Source texts of formatted documents:
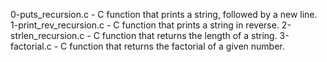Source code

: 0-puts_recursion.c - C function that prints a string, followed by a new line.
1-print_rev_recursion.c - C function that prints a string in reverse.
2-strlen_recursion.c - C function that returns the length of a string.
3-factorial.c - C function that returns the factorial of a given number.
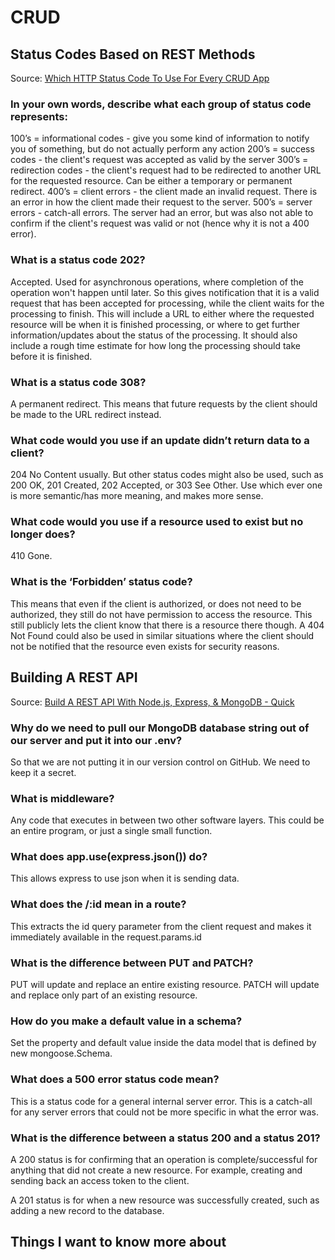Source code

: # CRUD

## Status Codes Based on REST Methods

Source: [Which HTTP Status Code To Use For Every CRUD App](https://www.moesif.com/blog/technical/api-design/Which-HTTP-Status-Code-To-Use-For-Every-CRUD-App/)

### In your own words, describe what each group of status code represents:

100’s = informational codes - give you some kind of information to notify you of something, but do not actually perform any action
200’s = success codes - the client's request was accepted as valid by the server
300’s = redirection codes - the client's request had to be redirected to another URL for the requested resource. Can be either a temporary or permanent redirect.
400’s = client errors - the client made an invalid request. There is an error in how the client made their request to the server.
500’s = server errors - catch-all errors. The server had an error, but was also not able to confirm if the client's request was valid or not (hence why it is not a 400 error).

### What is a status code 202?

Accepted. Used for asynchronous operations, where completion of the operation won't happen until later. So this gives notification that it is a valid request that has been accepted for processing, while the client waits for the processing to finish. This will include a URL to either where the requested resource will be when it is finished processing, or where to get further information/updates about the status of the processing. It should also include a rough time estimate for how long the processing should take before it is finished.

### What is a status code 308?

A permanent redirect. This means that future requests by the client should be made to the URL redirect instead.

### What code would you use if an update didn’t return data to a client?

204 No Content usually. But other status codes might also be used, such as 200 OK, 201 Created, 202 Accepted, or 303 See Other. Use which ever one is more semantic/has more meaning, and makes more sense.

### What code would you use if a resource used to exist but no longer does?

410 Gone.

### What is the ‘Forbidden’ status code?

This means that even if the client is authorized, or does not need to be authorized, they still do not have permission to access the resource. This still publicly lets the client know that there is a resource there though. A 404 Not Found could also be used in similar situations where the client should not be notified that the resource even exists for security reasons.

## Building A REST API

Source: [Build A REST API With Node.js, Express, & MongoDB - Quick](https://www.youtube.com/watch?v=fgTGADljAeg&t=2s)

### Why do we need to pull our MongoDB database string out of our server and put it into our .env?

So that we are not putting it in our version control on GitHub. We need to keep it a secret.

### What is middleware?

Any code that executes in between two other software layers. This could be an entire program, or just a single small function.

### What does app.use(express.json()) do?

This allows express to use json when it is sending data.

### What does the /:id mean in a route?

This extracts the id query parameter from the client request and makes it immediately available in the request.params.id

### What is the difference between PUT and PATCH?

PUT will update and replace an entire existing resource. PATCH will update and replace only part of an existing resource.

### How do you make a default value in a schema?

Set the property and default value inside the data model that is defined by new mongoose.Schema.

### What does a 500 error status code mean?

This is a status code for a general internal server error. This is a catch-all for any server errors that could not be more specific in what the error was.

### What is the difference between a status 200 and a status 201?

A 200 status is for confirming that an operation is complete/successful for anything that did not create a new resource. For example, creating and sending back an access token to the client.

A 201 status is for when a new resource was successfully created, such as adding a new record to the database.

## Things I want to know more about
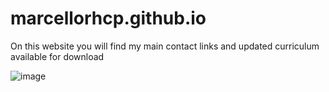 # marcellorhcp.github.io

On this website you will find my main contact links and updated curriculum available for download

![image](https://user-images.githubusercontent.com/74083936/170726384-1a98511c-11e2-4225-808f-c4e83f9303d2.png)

...

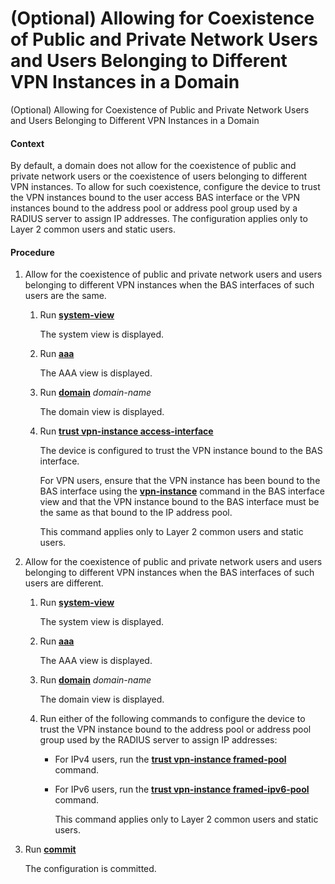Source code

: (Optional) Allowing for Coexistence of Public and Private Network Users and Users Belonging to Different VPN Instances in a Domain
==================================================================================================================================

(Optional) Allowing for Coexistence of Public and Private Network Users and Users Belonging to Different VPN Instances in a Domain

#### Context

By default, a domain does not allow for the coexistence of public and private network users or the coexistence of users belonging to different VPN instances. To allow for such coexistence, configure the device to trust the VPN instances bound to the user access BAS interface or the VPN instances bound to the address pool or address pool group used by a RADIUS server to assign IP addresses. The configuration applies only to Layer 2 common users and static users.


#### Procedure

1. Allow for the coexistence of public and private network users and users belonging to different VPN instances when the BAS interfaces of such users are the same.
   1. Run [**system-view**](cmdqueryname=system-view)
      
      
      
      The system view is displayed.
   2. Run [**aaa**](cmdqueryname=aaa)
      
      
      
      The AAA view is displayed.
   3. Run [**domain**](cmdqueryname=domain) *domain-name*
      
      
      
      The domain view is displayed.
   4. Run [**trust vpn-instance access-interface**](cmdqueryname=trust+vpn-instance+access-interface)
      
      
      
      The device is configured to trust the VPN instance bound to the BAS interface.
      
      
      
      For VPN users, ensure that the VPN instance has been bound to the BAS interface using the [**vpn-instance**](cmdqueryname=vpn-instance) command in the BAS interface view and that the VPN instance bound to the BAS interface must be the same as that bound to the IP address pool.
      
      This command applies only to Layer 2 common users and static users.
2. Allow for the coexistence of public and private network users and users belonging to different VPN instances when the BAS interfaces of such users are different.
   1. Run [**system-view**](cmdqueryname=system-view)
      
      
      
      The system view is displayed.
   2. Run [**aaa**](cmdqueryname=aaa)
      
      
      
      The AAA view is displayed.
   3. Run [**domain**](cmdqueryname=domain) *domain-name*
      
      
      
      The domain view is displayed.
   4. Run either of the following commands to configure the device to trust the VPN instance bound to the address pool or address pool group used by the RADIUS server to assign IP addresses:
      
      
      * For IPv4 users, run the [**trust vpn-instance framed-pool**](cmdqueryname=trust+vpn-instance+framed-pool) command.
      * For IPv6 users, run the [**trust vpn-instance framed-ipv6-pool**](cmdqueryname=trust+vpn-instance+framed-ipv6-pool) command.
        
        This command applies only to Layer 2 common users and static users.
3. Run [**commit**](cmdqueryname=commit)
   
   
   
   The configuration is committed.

▸ **Problem statement**: Reply with one number, the count of lines in the entries that hold the string "same".

▸ **Result of this task**: 2